=== Source material ===
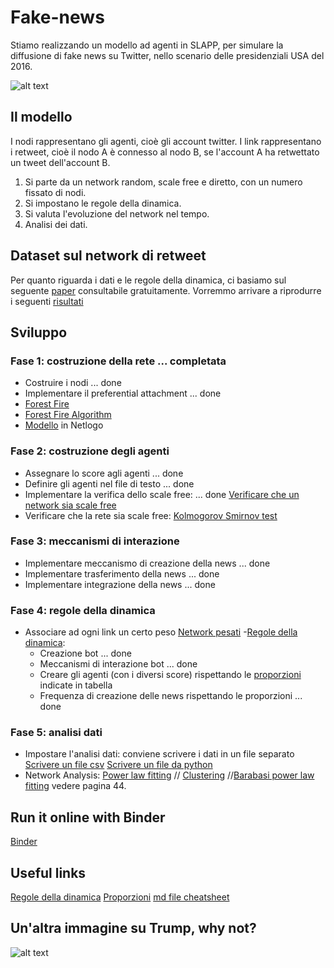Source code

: # Fake-news
Stiamo realizzando un modello ad agenti in SLAPP, per simulare la diffusione di fake news su Twitter, nello scenario delle presidenziali 
USA del 2016.

![alt text](https://dynaimage.cdn.cnn.com/cnn/q_auto,h_600/https%3A%2F%2Fcdn.cnn.com%2Fcnnnext%2Fdam%2Fassets%2F180126190057-08-white-house-mueller-denial-quotes-restricted.jpg)

## Il modello
I nodi rappresentano gli agenti, cioè gli account twitter.
I link rappresentano i retweet, cioè il nodo A è connesso al nodo B, se l'account A ha retwettato un tweet dell'account B.
1. Si parte da un network random, scale free e diretto, con un numero fissato di nodi.
2. Si impostano le regole della dinamica.
3. Si valuta l'evoluzione del network nel tempo. 
4. Analisi dei dati. 

## Dataset sul network di retweet 
Per quanto riguarda i dati e le regole della dinamica, ci basiamo sul seguente [paper](https://www.nature.com/articles/s41467-018-07761-2) consultabile gratuitamente. 
Vorremmo arrivare a riprodurre i seguenti [risultati](https://www.nature.com/articles/s41467-018-07761-2/tables/2)

## Sviluppo
### Fase 1: costruzione della rete ... completata
- Costruire i nodi ... done
- Implementare il preferential attachment ... done
- [Forest Fire](https://arxiv.org/pdf/physics/0603229.pdf)
- [Forest Fire Algorithm](http://snap.stanford.edu/snappy/doc/reference/GenForestFire.html)
- [Modello](https://ccl.northwestern.edu/netlogo/models/PreferentialAttachment) in Netlogo

### Fase 2: costruzione degli agenti 
- Assegnare lo score agli agenti ... done 
- Definire gli agenti nel file di testo ... done 
- Implementare la verifica dello scale free: ... done 
[Verificare che un network sia scale free](https://stackoverflow.com/questions/49908014/how-can-i-check-if-a-network-is-scale-free)
- Verificare che la rete sia scale free:
[Kolmogorov Smirnov test](https://en.wikipedia.org/wiki/Kolmogorov%E2%80%93Smirnov_test)

### Fase 3: meccanismi di interazione
- Implementare meccanismo di creazione della news ... done
- Implementare trasferimento della news ... done
- Implementare integrazione della news ... done

### Fase 4: regole della dinamica 
- Associare ad ogni link un certo peso
[Network pesati](https://networkx.github.io/documentation/stable/auto_examples/drawing/plot_weighted_graph.html)
-[Regole della dinamica](https://docs.google.com/document/d/1kIeEAsEj68Kzrlez-EyenRuGMm5y2Hc0zdkFIFzppUE/edit?usp=sharing):
  - Creazione bot ... done 
  - Meccanismi di interazione bot ... done
  - Creare gli agenti (con i diversi score) rispettando le [proporzioni](https://docs.google.com/spreadsheets/d/12tik2m_w-y7LoZE5tSWOoTFDNzIT6hjsoO4Oaqabnoc/edit#gid=0) indicate in tabella
  - Frequenza di creazione delle news rispettando le proporzioni ... done

### Fase 5: analisi dati 
- Impostare l'analisi dati: conviene scrivere i dati in un file separato 
[Scrivere un file csv](https://www.programiz.com/python-programming/writing-csv-file)
[Scrivere un file da python](https://www.w3schools.com/python/python_file_write.asp)
- Network Analysis: 
[Power law fitting](https://github.com/micheletizzoni/Complexity-in-social-systems/blob/master/2-networkx/nb04_powerlaw_fitting.ipynb) //
[Clustering](https://github.com/micheletizzoni/Complexity-in-social-systems/blob/master/2-networkx/nb05_network_analysis.ipynb)
//[Barabasi power law fitting](https://barabasi.com/f/623.pdf) vedere pagina 44. 

## Run it online with Binder
[Binder](https://mybinder.org/v2/gh/alessandrotofani/Fake-news/snap?filepath=iRunShellOnline.ipynb)

## Useful links
[Regole della dinamica](https://docs.google.com/document/d/1kIeEAsEj68Kzrlez-EyenRuGMm5y2Hc0zdkFIFzppUE/edit?usp=sharing)
[Proporzioni](https://docs.google.com/spreadsheets/d/12tik2m_w-y7LoZE5tSWOoTFDNzIT6hjsoO4Oaqabnoc/edit#gid=0)
[md file cheatsheet](https://github.com/adam-p/markdown-here/wiki/Markdown-Cheatsheet)

## Un'altra immagine su Trump, why not?
![alt text](https://images.axios.com/YWMPTIF_Za_LAeU4cHUJwxe1R0M=/1920x1080/smart/2017/12/15/1513303959471.png)

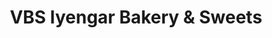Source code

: ---
title: "VBS Iyengar Bakery & Sweets"
url: /bangalore/vbs-iyengar-bakery-und-sweets/
shop: Bäckerei
---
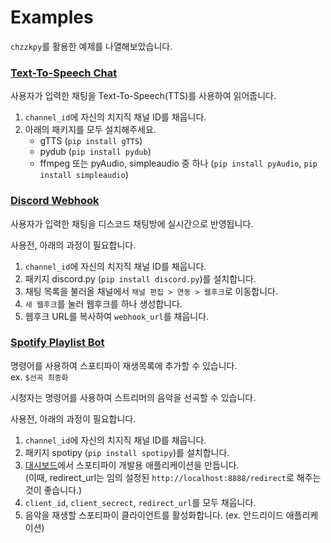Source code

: # Examples
`chzzkpy`를 활용한 예제를 나열해보았습니다.

### [Text-To-Speech Chat](chat_tts.py)
사용자가 입력한 채팅을 Text-To-Speech(TTS)를 사용하여 읽어줍니다.

1. `channel_id`에 자신의 치지직 채널 ID를 채웁니다.
2. 아래의 패키지를 모두 설치해주세요.
   * gTTS (`pip install gTTS`)
   * pydub (`pip install pydub`)
   * ffmpeg 또는 pyAudio, simpleaudio 중 하나 (`pip install pyAudio`, `pip install simpleaudio`)

### [Discord Webhook](discord_webhook.py)
사용자가 입력한 채팅을 디스코드 채팅방에 실시간으로 반영됩니다.

사용전, 아래의 과정이 필요합니다.
1. `channel_id`에 자신의 치지직 채널 ID를 채웁니다.
2. 패키지 discord.py (`pip install discord.py`)를 설치합니다.
3. 채팅 목록을 불러올 채널에서 `채널 편집 > 연동 > 웹후크`로 이동합니다.
4. `새 웹후크`를 눌러 웹후크를 하나 생성합니다. 
5. 웹후크 URL를 복사하여 `webhook_url`를 채웁니다.

### [Spotify Playlist Bot](spotify_playlist_bot.py)
명령어를 사용하여 스포티파이 재생목록에 추가할 수 있습니다.<br/>
ex. `$선곡 최종화`

시청자는 명령어를 사용하여 스트리머의 음악을 선곡할 수 있습니다.

사용전, 아래의 과정이 필요합니다.
1. `channel_id`에 자신의 치지직 채널 ID를 채웁니다.
2. 패키지 spotipy (`pip install spotipy`)를 설치합니다.
3. [대시보드](https://developer.spotify.com/dashboard)에서 스포티파이 개발용 애플리케이션을 만듭니다.<br/>
   (이때, redirect_url는 임의 설정된 `http://localhost:8888/redirect`로 해주는 것이 좋습니다.)
4. `client_id`, `client_secrect`, `redirect_url`를 모두 채웁니다.
5. 음악을 재생할 스포티파이 클라이언트를 활성화합니다. (ex. 안드리이드 애플리케이션)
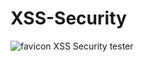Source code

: # XSS-Security
![favicon](https://github.com/itsraval/XSS-Security/blob/images/favicon.png?raw=true)
XSS Security tester
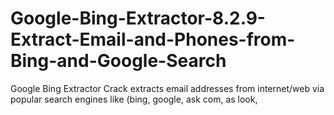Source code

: # Google-Bing-Extractor-8.2.9-Extract-Email-and-Phones-from-Bing-and-Google-Search
Google Bing Extractor Crack extracts email addresses from internet/web via popular search engines like (bing, google, ask com, as look, 
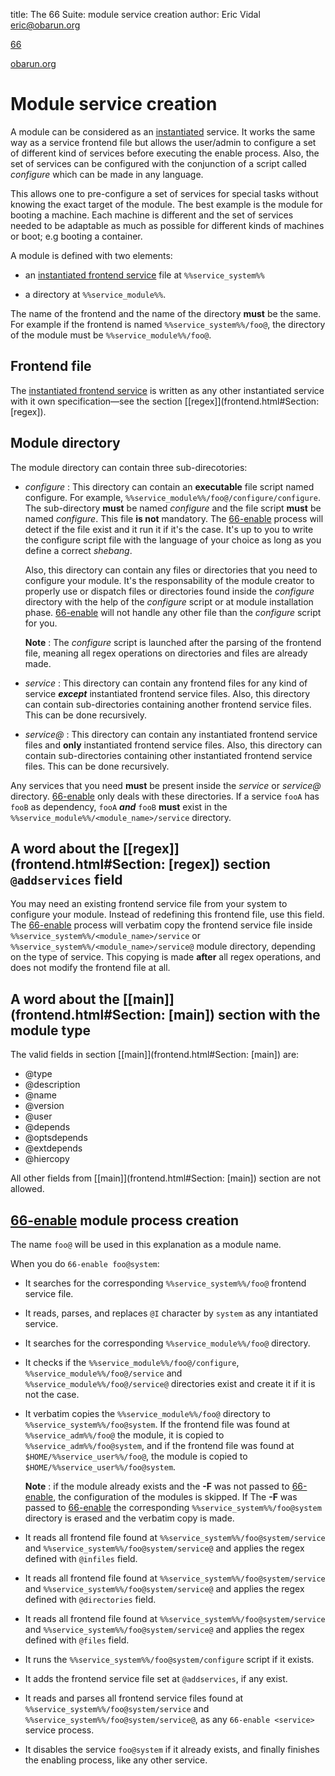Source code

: title: The 66 Suite: module service creation
author: Eric Vidal <eric@obarun.org>

[66](index.html)

[obarun.org](https://web.obarun.org)

# Module service creation

A module can be considered as an [instantiated](instantiated-service.html) service. It works the same way as a service frontend file but allows the user/admin to configure a set of different kind of services before executing the enable process. Also, the set of services can be configured with the conjunction of a script called *configure* which can be made in any language.

This allows one to pre-configure a set of services for special tasks without knowing the exact target of the module. The best example is the module for booting a machine. Each machine is different and the set of services needed to be adaptable as much as possible for different kinds of machines or boot; e.g booting a container.

A module is defined with two elements:

- an [instantiated frontend service](instantiated-service.html) file at `%%service_system%%` 

- a directory at `%%service_module%%`. 

The name of the frontend and the name of the directory **must** be the same. For example if the frontend is named `%%service_system%%/foo@`, the directory of the module must be `%%service_module%%/foo@`.

## Frontend file

The [instantiated frontend service](instantiated-service.html) is written as any other instantiated service with it own specification—see the section [[regex]](frontend.html#Section: [regex]).

## Module directory

The module directory can contain three sub-direcotories:

- *configure* : This directory can contain an **executable** file script named configure. For example, `%%service_module%%/foo@/configure/configure`. The sub-directory **must** be named *configure* and the file script **must** be named *configure*. This file **is not** mandatory. The [66-enable](66-enable.html) process will detect if the file exist and it run it if it's the case. It's up to you to write the configure script file with the language of your choice as long as you define a correct *shebang*.

	Also, this directory can contain any files or directories that you need to configure your module. It's the responsability of the module creator to properly use or dispatch files or directories found inside the *configure* directory with the help of the *configure* script or at module installation phase. [66-enable](66-enable.html) will not handle any other file than the *configure* script for you. 

	**Note** : The *configure* script is launched after the parsing of the frontend file, meaning all regex operations on directories and files are already made.

- *service* : This directory can contain any frontend files for any kind of service ***except*** instantiated frontend service files. Also, this directory can contain sub-directories containing another frontend service files. This can be done recursively.

- *service@* : This directory can contain any instantiated frontend service files and **only** instantiated frontend service files. Also, this directory can contain sub-directories containing other instantiated frontend service files. This can be done recursively.

Any services that you need **must** be present inside the *service* or *service@* directory. [66-enable](66-enable.html) only deals with these directories. If a service `fooA` has `fooB` as dependency, `fooA` ***and*** `fooB` **must** exist in the `%%service_module%%/<module_name>/service` directory.

## A word about the [[regex]](frontend.html#Section: [regex]) section `@addservices` field

You may need an existing frontend service file from your system to configure your module. Instead of redefining this frontend file, use this field. The [66-enable](66-enable.html) process will verbatim copy the frontend service file inside `%%service_system%%/<module_name>/service` or `%%service_system%%/<module_name>/service@` module directory, depending on the type of service. This copying is made **after** all regex operations, and does not modify the frontend file at all.

## A word about the [[main]](frontend.html#Section: [main]) section with the module type

The valid fields in section [[main]](frontend.html#Section: [main]) are:

- @type
- @description
- @name
- @version
- @user
- @depends
- @optsdepends
- @extdepends
- @hiercopy

All other fields from [[main]](frontend.html#Section: [main]) section are not allowed.

## [66-enable](66-enable.html) module process creation

The name `foo@` will be used in this explanation as a module name.

When you do `66-enable foo@system`:

- It searches for the corresponding `%%service_system%%/foo@` frontend service file.

- It reads, parses, and replaces `@I` character by `system` as any intantiated service.

- It searches for the corresponding `%%service_module%%/foo@` directory.

- It checks if the `%%service_module%%/foo@/configure`, `%%service_module%%/foo@/service` and `%%service_module%%/foo@/service@` directories exist and create it if it is not the case.

- It verbatim copies the `%%service_module%%/foo@` directory to `%%service_system%%/foo@system`. If the frontend file was found at `%%service_adm%%/foo@` the module, it is copied to `%%service_adm%%/foo@system`, and if the frontend file was found at `$HOME/%%service_user%%/foo@`, the module is copied to `$HOME/%%service_user%%/foo@system`.

	**Note** : if the module already exists and the **-F** was not passed to [66-enable](66-enable.html), the configuration of the modules is skipped. If The **-F** was passed to [66-enable](66-enable.html) the corresponding `%%service_system%%/foo@system` directory is erased and the verbatim copy is made.

- It reads all frontend file found at `%%service_system%%/foo@system/service` and `%%service_system%%/foo@system/service@` and applies the regex defined with `@infiles` field.

- It reads all frontend file found at `%%service_system%%/foo@system/service` and `%%service_system%%/foo@system/service@` and applies the regex defined with `@directories` field.

- It reads all frontend file found at `%%service_system%%/foo@system/service` and `%%service_system%%/foo@system/service@` and applies the regex defined with `@files` field.

- It runs the `%%service_system%%/foo@system/configure` script if it exists.

- It adds the frontend service file set at `@addservices`, if any exist.

- It reads and parses all frontend service files found at `%%service_system%%/foo@system/service` and `%%service_system%%/foo@system/service@`, as any `66-enable <service>` service process.

- It disables the service `foo@system` if it already exists, and finally finishes the enabling process, like any other service.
===
**Action item:** Take every line from the data that contains the word "Forest".

**Answer for the task:**
- [Forest Fire](https://arxiv.org/pdf/physics/0603229.pdf)
- [Forest Fire Algorithm](http://snap.stanford.edu/snappy/doc/reference/GenForestFire.html)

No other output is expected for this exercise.